The architecture incorporates an encoder-decoder structure linked by an expression code, employing adversarial training mechanisms to refine the generated images' authenticity. Further enhancements include a discriminator on image realism and identity representation, ensuring that both synthesized facial expressions and identities are realistic and consistent with the input image. The use of adversarial losses, perceptual losses, and expression codes collectively facilitates the generation of acute, identity-preserving facial expressions at multiple intensities and styles.

Experimental Results

The empirical results validate the claims, showing that ExprGAN effectively performs expression editing, expression transfer, and data augmentation tasks, yielding synthetic images of superior quality. For instance, in expression intensity manipulation, the model successfully generates varying intensity levels for expressions such as happiness or anger, starting from subtle manifestations to overt displays. The experimental validation is conducted using the well-known Oulu-CASIA facial expression database, showcasing the model's robustness in synthesizing expressive, high-resolution facial images.

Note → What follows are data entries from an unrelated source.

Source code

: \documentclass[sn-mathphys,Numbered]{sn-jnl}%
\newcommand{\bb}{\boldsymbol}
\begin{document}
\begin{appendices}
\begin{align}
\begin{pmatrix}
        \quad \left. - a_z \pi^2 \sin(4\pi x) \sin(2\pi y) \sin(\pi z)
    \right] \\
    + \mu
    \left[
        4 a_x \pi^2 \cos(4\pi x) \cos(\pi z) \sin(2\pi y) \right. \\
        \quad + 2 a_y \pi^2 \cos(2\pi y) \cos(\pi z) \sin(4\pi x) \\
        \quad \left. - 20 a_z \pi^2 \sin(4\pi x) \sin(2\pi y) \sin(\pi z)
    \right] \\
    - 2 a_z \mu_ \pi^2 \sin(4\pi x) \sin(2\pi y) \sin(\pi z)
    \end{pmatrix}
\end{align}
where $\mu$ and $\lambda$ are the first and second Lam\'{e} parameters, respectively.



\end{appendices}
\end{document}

Notably, when used for data augmentation, the generated images notably improve expression recognition accuracy, demonstrating the model' utility in practical applications. For example, augmenting the training set with a large number of synthetic images yields substantial performance improvement in facial expression classification tasks.

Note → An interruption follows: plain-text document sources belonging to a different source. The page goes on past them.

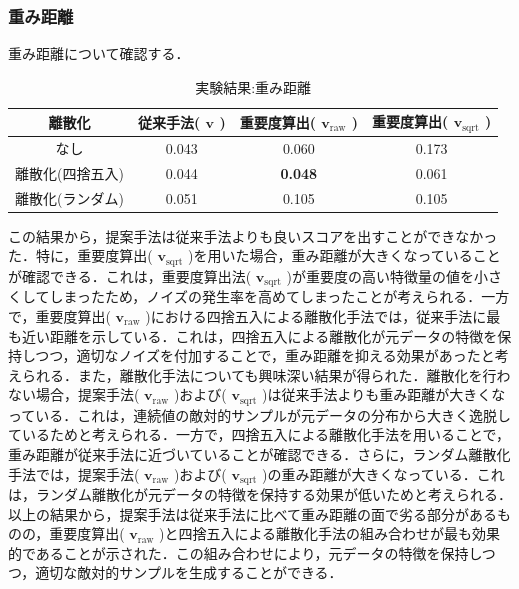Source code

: \subsubsection{重み距離}
重み距離について確認する．
\begin{table}[H]
    \centering
    \caption{実験結果:重み距離}
    \begin{tabular}{|c|c|c|c|} \hline
        離散化 & 従来手法( $\bm{v}$ ) & 重要度算出( $\bm{v}_{\mathrm{raw}}$ ) & 重要度算出( $\bm{v}_{\mathrm{sqrt}}$ ) \\ \hline
        なし & 0.043 & 0.060 & 0.173\\ \hline
        離散化(四捨五入) & 0.044 & \textbf{0.048} & 0.061 \\ \hline
        離散化(ランダム) & 0.051 & 0.105 & 0.105 \\ \hline
    \end{tabular}
\end{table}
この結果から，提案手法は従来手法よりも良いスコアを出すことができなかった．特に，重要度算出( $\bm{v}_{\mathrm{sqrt}}$ )を用いた場合，重み距離が大きくなっていることが確認できる．これは，重要度算出法( $\bm{v}_{\mathrm{sqrt}}$ )が重要度の高い特徴量の値を小さくしてしまったため，ノイズの発生率を高めてしまったことが考えられる．一方で，重要度算出( $\bm{v}_{\mathrm{raw}}$ )における四捨五入による離散化手法では，従来手法に最も近い距離を示している．これは，四捨五入による離散化が元データの特徴を保持しつつ，適切なノイズを付加することで，重み距離を抑える効果があったと考えられる．また，離散化手法についても興味深い結果が得られた．離散化を行わない場合，提案手法( $\bm{v}_{\mathrm{raw}}$ )および( $\bm{v}_{\mathrm{sqrt}}$ )は従来手法よりも重み距離が大きくなっている．これは，連続値の敵対的サンプルが元データの分布から大きく逸脱しているためと考えられる．一方で，四捨五入による離散化手法を用いることで，重み距離が従来手法に近づいていることが確認できる．さらに，ランダム離散化手法では，提案手法( $\bm{v}_{\mathrm{raw}}$ )および( $\bm{v}_{\mathrm{sqrt}}$ )の重み距離が大きくなっている．これは，ランダム離散化が元データの特徴を保持する効果が低いためと考えられる．以上の結果から，提案手法は従来手法に比べて重み距離の面で劣る部分があるものの，重要度算出( $\bm{v}_{\mathrm{raw}}$ )と四捨五入による離散化手法の組み合わせが最も効果的であることが示された．この組み合わせにより，元データの特徴を保持しつつ，適切な敵対的サンプルを生成することができる．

Implications and Future Directions

The theoretical implication of ExprGAN's design offers new insights into generative models concerning controllability and expressiveness. Practically, the ability to edit facial expressions with fine-grained intensity control can be leveraged in various areas, such as digital entertainment, virtual reality, and human-computer interaction domains, where realistic digital facial representations are crucial. Moreover, the disentanglement strategy of identity and expression signifies a potential route towards more generalized face editing and manipulation frameworks.

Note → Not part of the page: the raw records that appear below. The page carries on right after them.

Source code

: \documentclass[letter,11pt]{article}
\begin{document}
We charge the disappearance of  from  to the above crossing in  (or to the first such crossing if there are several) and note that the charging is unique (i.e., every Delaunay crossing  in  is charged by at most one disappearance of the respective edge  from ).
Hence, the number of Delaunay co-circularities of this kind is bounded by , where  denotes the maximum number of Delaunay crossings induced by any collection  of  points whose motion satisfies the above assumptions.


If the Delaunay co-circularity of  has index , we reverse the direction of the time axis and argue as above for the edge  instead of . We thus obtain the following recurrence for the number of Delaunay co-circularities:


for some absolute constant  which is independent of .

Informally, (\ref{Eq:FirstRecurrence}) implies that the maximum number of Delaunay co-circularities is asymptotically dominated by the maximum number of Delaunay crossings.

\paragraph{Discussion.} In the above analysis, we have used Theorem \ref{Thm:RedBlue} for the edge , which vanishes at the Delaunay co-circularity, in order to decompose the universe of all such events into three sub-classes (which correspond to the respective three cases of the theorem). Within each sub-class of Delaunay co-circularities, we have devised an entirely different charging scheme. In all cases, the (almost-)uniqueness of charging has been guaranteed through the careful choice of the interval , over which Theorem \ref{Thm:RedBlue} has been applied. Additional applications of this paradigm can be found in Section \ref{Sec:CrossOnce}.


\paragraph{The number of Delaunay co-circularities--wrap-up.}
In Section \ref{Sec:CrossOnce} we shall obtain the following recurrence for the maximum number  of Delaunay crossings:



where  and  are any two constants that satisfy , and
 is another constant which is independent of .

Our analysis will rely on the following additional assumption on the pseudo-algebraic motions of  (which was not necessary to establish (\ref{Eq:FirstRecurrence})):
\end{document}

Looking forward, the future developments could explore the application of ExprGAN to large-scale datasets comprised of diverse real-world scenarios or enhance its generalization capacity. The scalability of the model to accommodate a broader range of expressions, including compound and spontaneous expressions, would offer a profound impact, translating the model from controlled environments to varied real-world settings. Additionally, improving the authenticity and sophistication of synthetic data could further bolster its application in training robust AI models for facial recognition and other related tasks.

In conclusion, ExprGAN marks a significant advancement in facial expression editing technologies, showcasing impressive control and versatility in expression synthesis. The paper provides a noteworthy expansion to the toolkit available for facial image manipulation, poised to inspire subsequent research and development in generative adversarial networks and their applications across digital and multimedia contexts.